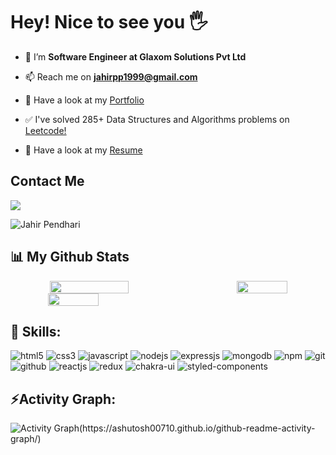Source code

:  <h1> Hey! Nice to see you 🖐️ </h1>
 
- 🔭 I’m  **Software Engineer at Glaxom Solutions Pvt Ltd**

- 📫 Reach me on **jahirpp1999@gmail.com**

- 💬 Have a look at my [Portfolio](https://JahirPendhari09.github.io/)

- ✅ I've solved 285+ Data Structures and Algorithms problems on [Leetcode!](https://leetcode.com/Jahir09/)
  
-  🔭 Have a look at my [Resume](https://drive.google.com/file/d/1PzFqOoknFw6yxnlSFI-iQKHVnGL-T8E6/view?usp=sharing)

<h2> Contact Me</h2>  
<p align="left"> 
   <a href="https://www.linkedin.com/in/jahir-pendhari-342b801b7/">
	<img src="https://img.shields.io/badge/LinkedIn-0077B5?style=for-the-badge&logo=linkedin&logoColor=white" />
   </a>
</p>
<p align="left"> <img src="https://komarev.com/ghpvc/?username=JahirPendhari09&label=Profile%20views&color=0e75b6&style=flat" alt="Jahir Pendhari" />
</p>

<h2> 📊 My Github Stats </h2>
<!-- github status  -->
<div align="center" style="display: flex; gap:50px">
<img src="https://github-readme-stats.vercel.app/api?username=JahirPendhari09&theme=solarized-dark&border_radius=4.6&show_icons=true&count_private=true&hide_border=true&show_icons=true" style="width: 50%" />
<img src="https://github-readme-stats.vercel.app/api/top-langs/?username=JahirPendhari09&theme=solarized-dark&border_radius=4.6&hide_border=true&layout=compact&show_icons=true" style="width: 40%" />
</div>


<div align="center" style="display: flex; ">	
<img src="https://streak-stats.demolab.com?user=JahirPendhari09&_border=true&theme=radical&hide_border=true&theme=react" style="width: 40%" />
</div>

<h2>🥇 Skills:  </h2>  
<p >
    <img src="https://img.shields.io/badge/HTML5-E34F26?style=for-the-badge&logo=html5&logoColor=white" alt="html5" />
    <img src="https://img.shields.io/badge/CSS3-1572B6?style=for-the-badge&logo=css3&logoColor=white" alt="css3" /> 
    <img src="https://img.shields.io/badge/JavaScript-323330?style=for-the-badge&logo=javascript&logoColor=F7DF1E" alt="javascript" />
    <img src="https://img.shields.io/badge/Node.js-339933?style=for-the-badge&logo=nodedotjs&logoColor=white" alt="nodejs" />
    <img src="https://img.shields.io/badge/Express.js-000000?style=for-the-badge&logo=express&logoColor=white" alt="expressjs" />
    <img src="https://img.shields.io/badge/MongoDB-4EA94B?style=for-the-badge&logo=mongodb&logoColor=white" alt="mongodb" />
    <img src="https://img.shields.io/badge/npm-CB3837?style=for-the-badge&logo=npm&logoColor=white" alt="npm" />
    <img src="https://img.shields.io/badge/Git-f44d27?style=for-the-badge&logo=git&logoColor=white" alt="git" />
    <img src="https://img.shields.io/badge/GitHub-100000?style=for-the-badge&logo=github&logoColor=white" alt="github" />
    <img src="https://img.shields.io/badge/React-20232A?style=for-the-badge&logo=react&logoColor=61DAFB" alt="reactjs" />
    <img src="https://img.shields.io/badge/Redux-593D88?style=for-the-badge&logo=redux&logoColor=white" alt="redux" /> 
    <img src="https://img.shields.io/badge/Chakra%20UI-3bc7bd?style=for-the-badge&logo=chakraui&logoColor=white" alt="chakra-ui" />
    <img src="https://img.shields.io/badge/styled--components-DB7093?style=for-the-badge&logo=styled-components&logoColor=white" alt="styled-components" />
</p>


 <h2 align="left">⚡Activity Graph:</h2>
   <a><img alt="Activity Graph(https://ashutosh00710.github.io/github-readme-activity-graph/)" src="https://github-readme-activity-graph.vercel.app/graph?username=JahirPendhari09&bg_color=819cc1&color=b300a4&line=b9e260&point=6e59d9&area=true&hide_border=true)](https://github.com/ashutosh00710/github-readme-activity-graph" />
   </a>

--

WHAT TO PRODUCE → Every entry above is to be set down exactly; the pictures are to be left out.

TASK OUTPUT →
Source code

:  <h1> Hey! Nice to see you 🖐️ </h1>
 
- 🔭 I’m  **Software Engineer at Glaxom Solutions Pvt Ltd**

- 📫 Reach me on **jahirpp1999@gmail.com**

- 💬 Have a look at my [Portfolio](https://JahirPendhari09.github.io/)

- ✅ I've solved 285+ Data Structures and Algorithms problems on [Leetcode!](https://leetcode.com/Jahir09/)
  
-  🔭 Have a look at my [Resume](https://drive.google.com/file/d/1PzFqOoknFw6yxnlSFI-iQKHVnGL-T8E6/view?usp=sharing)

<h2> Contact Me</h2>  
<p align="left"> 
   <a href="https://www.linkedin.com/in/jahir-pendhari-342b801b7/">
	<img src="https://img.shields.io/badge/LinkedIn-0077B5?style=for-the-badge&logo=linkedin&logoColor=white" />
   </a>
</p>
<p align="left"> <img src="https://komarev.com/ghpvc/?username=JahirPendhari09&label=Profile%20views&color=0e75b6&style=flat" alt="Jahir Pendhari" />
</p>

<h2> 📊 My Github Stats </h2>
<!-- github status  -->
<div align="center" style="display: flex; gap:50px">
<img src="https://github-readme-stats.vercel.app/api?username=JahirPendhari09&theme=solarized-dark&border_radius=4.6&show_icons=true&count_private=true&hide_border=true&show_icons=true" style="width: 50%" />
<img src="https://github-readme-stats.vercel.app/api/top-langs/?username=JahirPendhari09&theme=solarized-dark&border_radius=4.6&hide_border=true&layout=compact&show_icons=true" style="width: 40%" />
</div>


<div align="center" style="display: flex; ">	
<img src="https://streak-stats.demolab.com?user=JahirPendhari09&_border=true&theme=radical&hide_border=true&theme=react" style="width: 40%" />
</div>

<h2>🥇 Skills:  </h2>  
<p >
    <img src="https://img.shields.io/badge/HTML5-E34F26?style=for-the-badge&logo=html5&logoColor=white" alt="html5" />
    <img src="https://img.shields.io/badge/CSS3-1572B6?style=for-the-badge&logo=css3&logoColor=white" alt="css3" /> 
    <img src="https://img.shields.io/badge/JavaScript-323330?style=for-the-badge&logo=javascript&logoColor=F7DF1E" alt="javascript" />
    <img src="https://img.shields.io/badge/Node.js-339933?style=for-the-badge&logo=nodedotjs&logoColor=white" alt="nodejs" />
    <img src="https://img.shields.io/badge/Express.js-000000?style=for-the-badge&logo=express&logoColor=white" alt="expressjs" />
    <img src="https://img.shields.io/badge/MongoDB-4EA94B?style=for-the-badge&logo=mongodb&logoColor=white" alt="mongodb" />
    <img src="https://img.shields.io/badge/npm-CB3837?style=for-the-badge&logo=npm&logoColor=white" alt="npm" />
    <img src="https://img.shields.io/badge/Git-f44d27?style=for-the-badge&logo=git&logoColor=white" alt="git" />
    <img src="https://img.shields.io/badge/GitHub-100000?style=for-the-badge&logo=github&logoColor=white" alt="github" />
    <img src="https://img.shields.io/badge/React-20232A?style=for-the-badge&logo=react&logoColor=61DAFB" alt="reactjs" />
    <img src="https://img.shields.io/badge/Redux-593D88?style=for-the-badge&logo=redux&logoColor=white" alt="redux" /> 
    <img src="https://img.shields.io/badge/Chakra%20UI-3bc7bd?style=for-the-badge&logo=chakraui&logoColor=white" alt="chakra-ui" />
    <img src="https://img.shields.io/badge/styled--components-DB7093?style=for-the-badge&logo=styled-components&logoColor=white" alt="styled-components" />
</p>


 <h2 align="left">⚡Activity Graph:</h2>
   <a><img alt="Activity Graph(https://ashutosh00710.github.io/github-readme-activity-graph/)" src="https://github-readme-activity-graph.vercel.app/graph?username=JahirPendhari09&bg_color=819cc1&color=b300a4&line=b9e260&point=6e59d9&area=true&hide_border=true)](https://github.com/ashutosh00710/github-readme-activity-graph" />
   </a>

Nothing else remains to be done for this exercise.